On a recent exam I was asked to identify the mechanism when 1-bromo-1-methylcyclohexane was reacted with KOt-Bu in HOt-bu, no other conditions were given (temp, concentration, etc).
I inferred the lack of conditions to imply equal amounts of base and solvent at room temperature; I said E2; this was wrong. My professor explained that because the base was so bulky, the substrate was both tertiary and bulky, and the solvent was protic, a C+ would form before the base could "get" over to the substrate and this would proceed through an E1 mechanism.
I am having a difficult time understanding this explanation because it is my understanding that the conjugate acid of a strong base is often used as the solvent, that strong bulky bases will proceed through E2 (Hoffman) mechanism given a 1°, 2°, or 3° substrate, with 3° being the best (unless the substrate is a benzene or allylic which prefer E1).
I have found many examples using the same substrate and base, but without a solvent listed; they are all E2. I have found several references stating that sterics do not effect basicity. I have also found many examples of bulky 3° alkyl bromides, that are not 1-bromo-1-methylcyclohexane, reacting with KOt-Bu in HOt-Bu which proceed via E2.
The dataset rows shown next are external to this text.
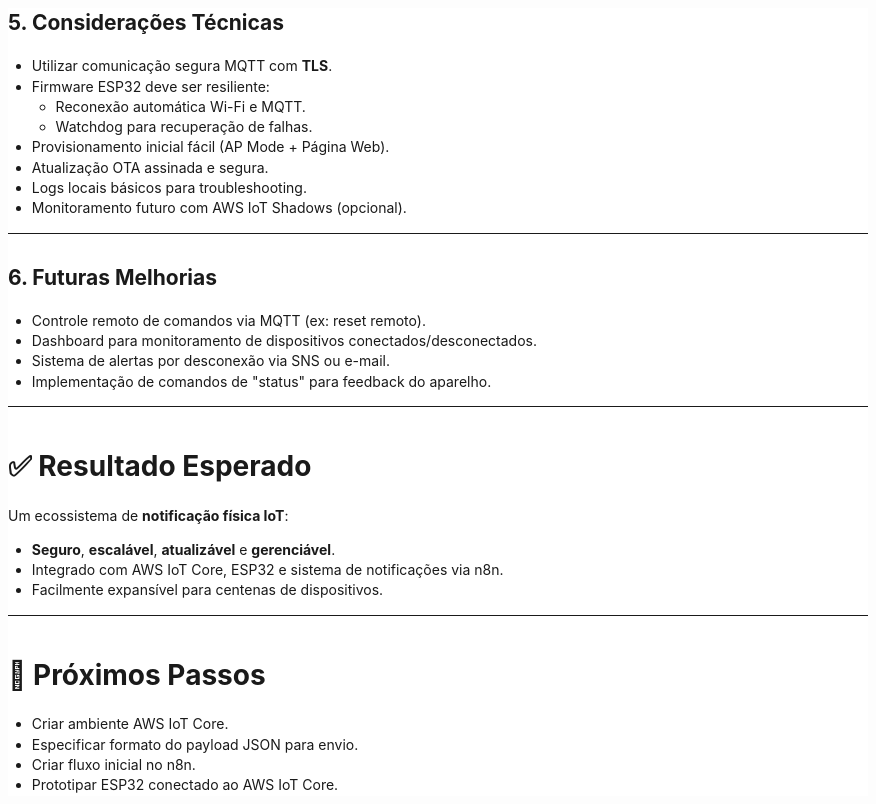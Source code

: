 ## 5. Considerações Técnicas

- Utilizar comunicação segura MQTT com **TLS**.
- Firmware ESP32 deve ser resiliente:
  - Reconexão automática Wi-Fi e MQTT.
  - Watchdog para recuperação de falhas.
- Provisionamento inicial fácil (AP Mode + Página Web).
- Atualização OTA assinada e segura.
- Logs locais básicos para troubleshooting.
- Monitoramento futuro com AWS IoT Shadows (opcional).

---

## 6. Futuras Melhorias

- Controle remoto de comandos via MQTT (ex: reset remoto).
- Dashboard para monitoramento de dispositivos conectados/desconectados.
- Sistema de alertas por desconexão via SNS ou e-mail.
- Implementação de comandos de "status" para feedback do aparelho.

---

# ✅ Resultado Esperado

Um ecossistema de **notificação física IoT**:
- **Seguro**, **escalável**, **atualizável** e **gerenciável**.
- Integrado com AWS IoT Core, ESP32 e sistema de notificações via n8n.
- Facilmente expansível para centenas de dispositivos.

---

# 📌 Próximos Passos

- Criar ambiente AWS IoT Core.
- Especificar formato do payload JSON para envio.
- Criar fluxo inicial no n8n.
- Prototipar ESP32 conectado ao AWS IoT Core.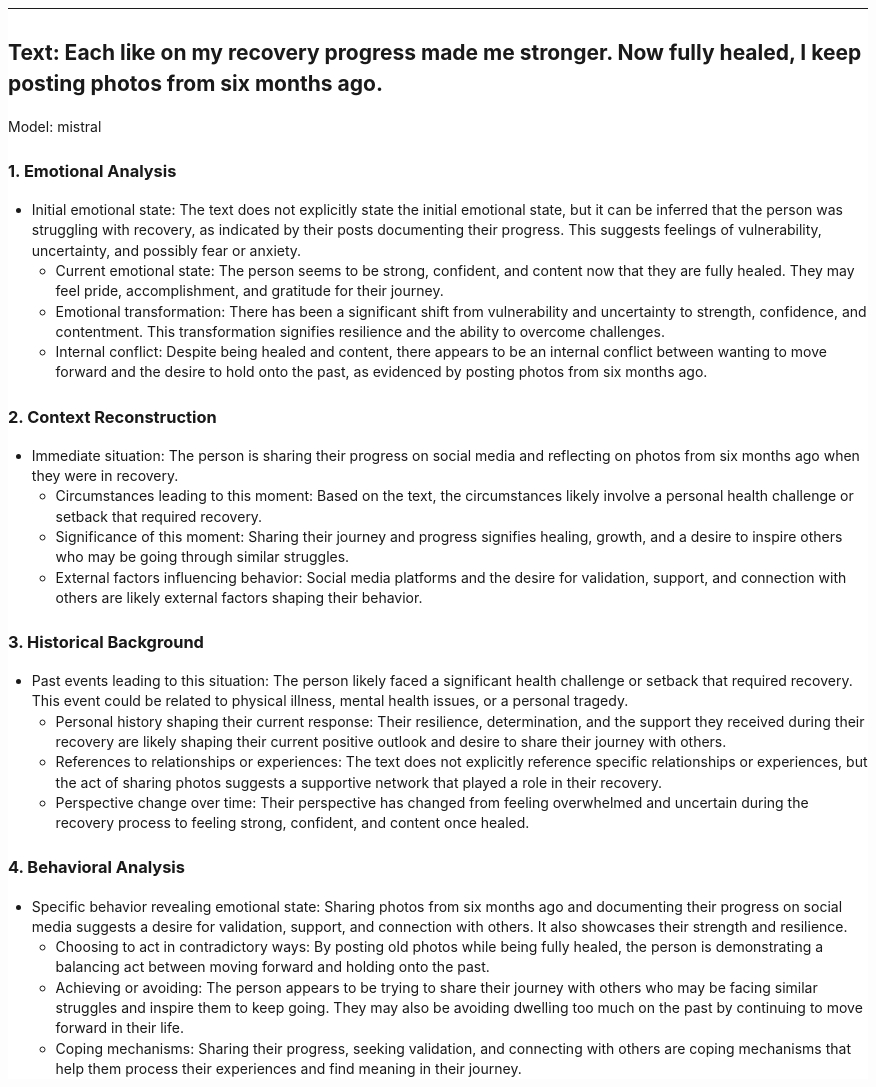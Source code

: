 ----------------------------------------------------------------------

## Text: Each like on my recovery progress made me stronger. Now fully healed, I keep posting photos from six months ago.
Model: mistral

### 1. Emotional Analysis
- Initial emotional state: The text does not explicitly state the initial emotional state, but it can be inferred that the person was struggling with recovery, as indicated by their posts documenting their progress. This suggests feelings of vulnerability, uncertainty, and possibly fear or anxiety.
   - Current emotional state: The person seems to be strong, confident, and content now that they are fully healed. They may feel pride, accomplishment, and gratitude for their journey.
   - Emotional transformation: There has been a significant shift from vulnerability and uncertainty to strength, confidence, and contentment. This transformation signifies resilience and the ability to overcome challenges.
   - Internal conflict: Despite being healed and content, there appears to be an internal conflict between wanting to move forward and the desire to hold onto the past, as evidenced by posting photos from six months ago.

### 2. Context Reconstruction
- Immediate situation: The person is sharing their progress on social media and reflecting on photos from six months ago when they were in recovery.
   - Circumstances leading to this moment: Based on the text, the circumstances likely involve a personal health challenge or setback that required recovery.
   - Significance of this moment: Sharing their journey and progress signifies healing, growth, and a desire to inspire others who may be going through similar struggles.
   - External factors influencing behavior: Social media platforms and the desire for validation, support, and connection with others are likely external factors shaping their behavior.

### 3. Historical Background
- Past events leading to this situation: The person likely faced a significant health challenge or setback that required recovery. This event could be related to physical illness, mental health issues, or a personal tragedy.
   - Personal history shaping their current response: Their resilience, determination, and the support they received during their recovery are likely shaping their current positive outlook and desire to share their journey with others.
   - References to relationships or experiences: The text does not explicitly reference specific relationships or experiences, but the act of sharing photos suggests a supportive network that played a role in their recovery.
   - Perspective change over time: Their perspective has changed from feeling overwhelmed and uncertain during the recovery process to feeling strong, confident, and content once healed.

### 4. Behavioral Analysis
- Specific behavior revealing emotional state: Sharing photos from six months ago and documenting their progress on social media suggests a desire for validation, support, and connection with others. It also showcases their strength and resilience.
   - Choosing to act in contradictory ways: By posting old photos while being fully healed, the person is demonstrating a balancing act between moving forward and holding onto the past.
   - Achieving or avoiding: The person appears to be trying to share their journey with others who may be facing similar struggles and inspire them to keep going. They may also be avoiding dwelling too much on the past by continuing to move forward in their life.
   - Coping mechanisms: Sharing their progress, seeking validation, and connecting with others are coping mechanisms that help them process their experiences and find meaning in their journey.
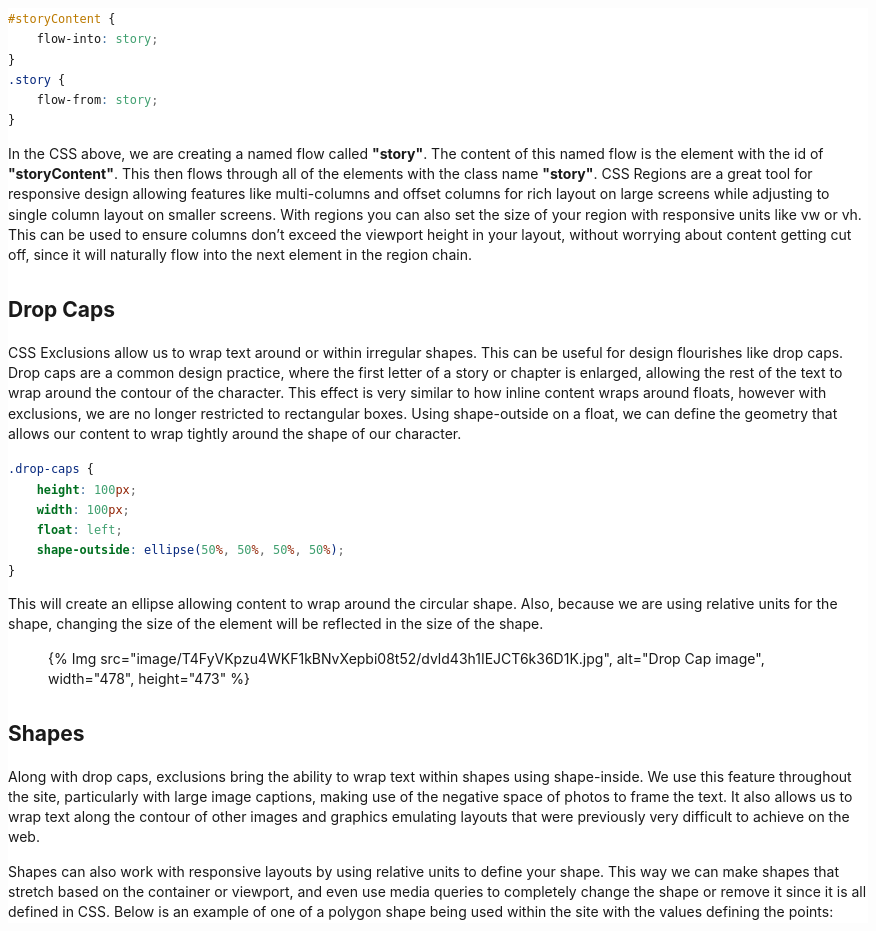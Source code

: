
 ```css
#storyContent {
    flow-into: story;
}
.story {
    flow-from: story;
}
```

In the CSS above, we are creating a named flow called __"story"__. The content of this named flow is the element with the id of __"storyContent"__. This then flows through all of the elements with the class name __"story"__. CSS Regions are a great tool for responsive design allowing features like multi-columns and offset columns for rich layout on large screens while adjusting to single column layout on smaller screens. With regions you can also set the size of your region with responsive units like vw or vh.  This can be used to ensure columns don’t exceed the viewport height in your layout, without worrying about content getting cut off, since it will naturally flow into the next element in the region chain.


## Drop Caps

CSS Exclusions allow us to wrap text around or within irregular shapes. This can be useful for design flourishes like drop caps. Drop caps are a common design practice, where the first letter of a story or chapter is enlarged, allowing the rest of the text to wrap around the contour of the character. This effect is very similar to how inline content wraps around floats, however with exclusions, we are no longer restricted to rectangular boxes. Using shape-outside on a float, we can define the geometry that allows our content to wrap tightly around the shape of our character.

```css
.drop-caps {
    height: 100px;
    width: 100px;
    float: left;
    shape-outside: ellipse(50%, 50%, 50%, 50%);
}
```

This will create an ellipse allowing content to wrap around the circular shape. Also, because we are using relative units for the shape, changing the size of the element will be reflected in the size of the shape.

<figure>
{% Img src="image/T4FyVKpzu4WKF1kBNvXepbi08t52/dvld43h1IEJCT6k36D1K.jpg", alt="Drop Cap image", width="478", height="473" %}
</figure>

## Shapes

Along with drop caps, exclusions bring the ability to wrap text within shapes using shape-inside. We use this feature throughout the site, particularly with large image captions, making use of the negative space of photos to frame the text. It also allows us to wrap text along the contour of other images and graphics emulating layouts that were previously very difficult to achieve on the web.

Shapes can also work with responsive layouts by using relative units to define your shape. This way we can make shapes that stretch based on the container or viewport, and even use media queries to completely change the shape or remove it since it is all defined in CSS. Below is an example of one of a polygon shape being used within the site with the values defining the points:
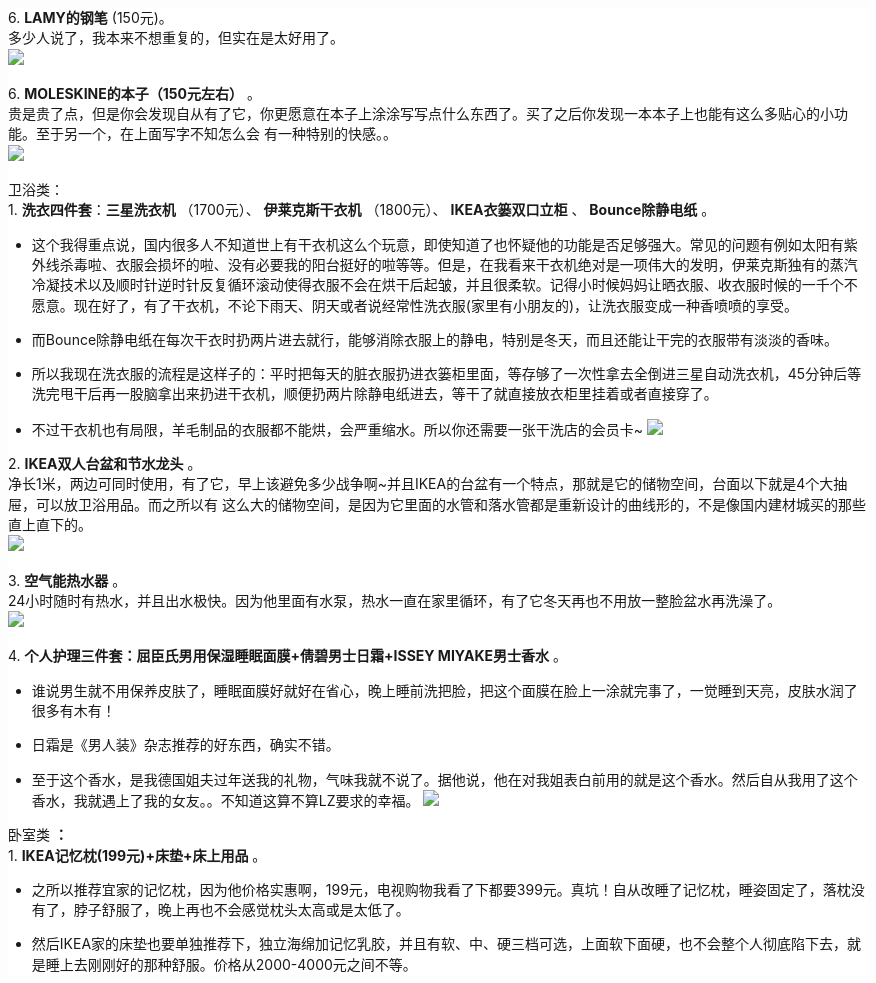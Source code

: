   
6\. **LAMY的钢笔** (150元)。  
多少人说了，我本来不想重复的，但实在是太好用了。  
![](http://pic2.zhimg.com/fb89a4ed943dcdd66c7ffadb52d38311_b.jpg)

  
6\. **MOLESKINE的本子（150元左右）** 。  
贵是贵了点，但是你会发现自从有了它，你更愿意在本子上涂涂写写点什么东西了。买了之后你发现一本本子上也能有这么多贴心的小功能。至于另一个，在上面写字不知怎么会
有一种特别的快感。。  
![](http://pic2.zhimg.com/a13f600a8e8f1f54243e7ed313471c99_b.jpg)

  
  
卫浴类：  
1\. **洗衣四件套**：**三星洗衣机** （1700元）、 **伊莱克斯干衣机** （1800元）、 **IKEA衣篓双口立柜**
、 **Bounce除静电纸** 。  

  * 这个我得重点说，国内很多人不知道世上有干衣机这么个玩意，即使知道了也怀疑他的功能是否足够强大。常见的问题有例如太阳有紫外线杀毒啦、衣服会损坏的啦、没有必要我的阳台挺好的啦等等。但是，在我看来干衣机绝对是一项伟大的发明，伊莱克斯独有的蒸汽冷凝技术以及顺时针逆时针反复循环滚动使得衣服不会在烘干后起皱，并且很柔软。记得小时候妈妈让晒衣服、收衣服时候的一千个不愿意。现在好了，有了干衣机，不论下雨天、阴天或者说经常性洗衣服(家里有小朋友的)，让洗衣服变成一种香喷喷的享受。   

  * 而Bounce除静电纸在每次干衣时扔两片进去就行，能够消除衣服上的静电，特别是冬天，而且还能让干完的衣服带有淡淡的香味。   

  * 所以我现在洗衣服的流程是这样子的：平时把每天的脏衣服扔进衣篓柜里面，等存够了一次性拿去全倒进三星自动洗衣机，45分钟后等洗完甩干后再一股脑拿出来扔进干衣机，顺便扔两片除静电纸进去，等干了就直接放衣柜里挂着或者直接穿了。   

  * 不过干衣机也有局限，羊毛制品的衣服都不能烘，会严重缩水。所以你还需要一张干洗店的会员卡~ 
![](http://pic4.zhimg.com/8ec125be8455c4ad284819aaac8a5972_b.jpg)

  
2\. **IKEA双人台盆和节水龙头** 。  
净长1米，两边可同时使用，有了它，早上该避免多少战争啊~并且IKEA的台盆有一个特点，那就是它的储物空间，台面以下就是4个大抽屉，可以放卫浴用品。而之所以有
这么大的储物空间，是因为它里面的水管和落水管都是重新设计的曲线形的，不是像国内建材城买的那些直上直下的。  
![](http://pic4.zhimg.com/d18b4a99f791760012d0e1f8cc611984_b.jpg)

  
3\. **空气能热水器** 。  
24小时随时有热水，并且出水极快。因为他里面有水泵，热水一直在家里循环，有了它冬天再也不用放一整脸盆水再洗澡了。  
![](http://pic1.zhimg.com/151e209182c0ee098c853c22241f3b9d_b.jpg)

  
4\. **个人护理三件套：屈臣氏男用保湿睡眠面膜+倩碧男士日霜+ISSEY MIYAKE男士香水** 。  

  * 谁说男生就不用保养皮肤了，睡眠面膜好就好在省心，晚上睡前洗把脸，把这个面膜在脸上一涂就完事了，一觉睡到天亮，皮肤水润了很多有木有！   

  * 日霜是《男人装》杂志推荐的好东西，确实不错。   

  * 至于这个香水，是我德国姐夫过年送我的礼物，气味我就不说了。据他说，他在对我姐表白前用的就是这个香水。然后自从我用了这个香水，我就遇上了我的女友。。不知道这算不算LZ要求的幸福。 
![](http://pic1.zhimg.com/942b0520231dd2c807045e8378afeab4_b.jpg)

  
卧室类 **：**  
1\. **IKEA记忆枕(199元)+床垫+床上用品** 。  

  * 之所以推荐宜家的记忆枕，因为他价格实惠啊，199元，电视购物我看了下都要399元。真坑！自从改睡了记忆枕，睡姿固定了，落枕没有了，脖子舒服了，晚上再也不会感觉枕头太高或是太低了。   

  * 然后IKEA家的床垫也要单独推荐下，独立海绵加记忆乳胶，并且有软、中、硬三档可选，上面软下面硬，也不会整个人彻底陷下去，就是睡上去刚刚好的那种舒服。价格从2000-4000元之间不等。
Can anyone explain this and/or outline some guidelines for differentiating between E1 and E2 given similar scenarios?
I am unsure as to why this is marked as “assumed answered”, It is not.
Any responses would be greatly appreciated!
Hi, Emily - I have to agree with you on this one. The large base would promote the E2 pathway to give the less substituted alkene (i.e. deprotonating on the methyl group). The corresponding alcohols are frequently used as solvents with the alkoxide salts, so I'm not sure why your instructor is hung up on that. For what it's worth, I have taught organic chem for seven years.
I agree with Jeremy Steinbacher reply. This is really a poor exam multiple choice question.
In the presence of a base, an E2 mechanism occurs, where the base attacks a beta hydrogen and removes it and the leaving group to form a pi bond. The bulky base is still E2, it just tends to favor the formation of the less substituted alkene. Often called an anti-Zaitsev or Hoffmann elimination.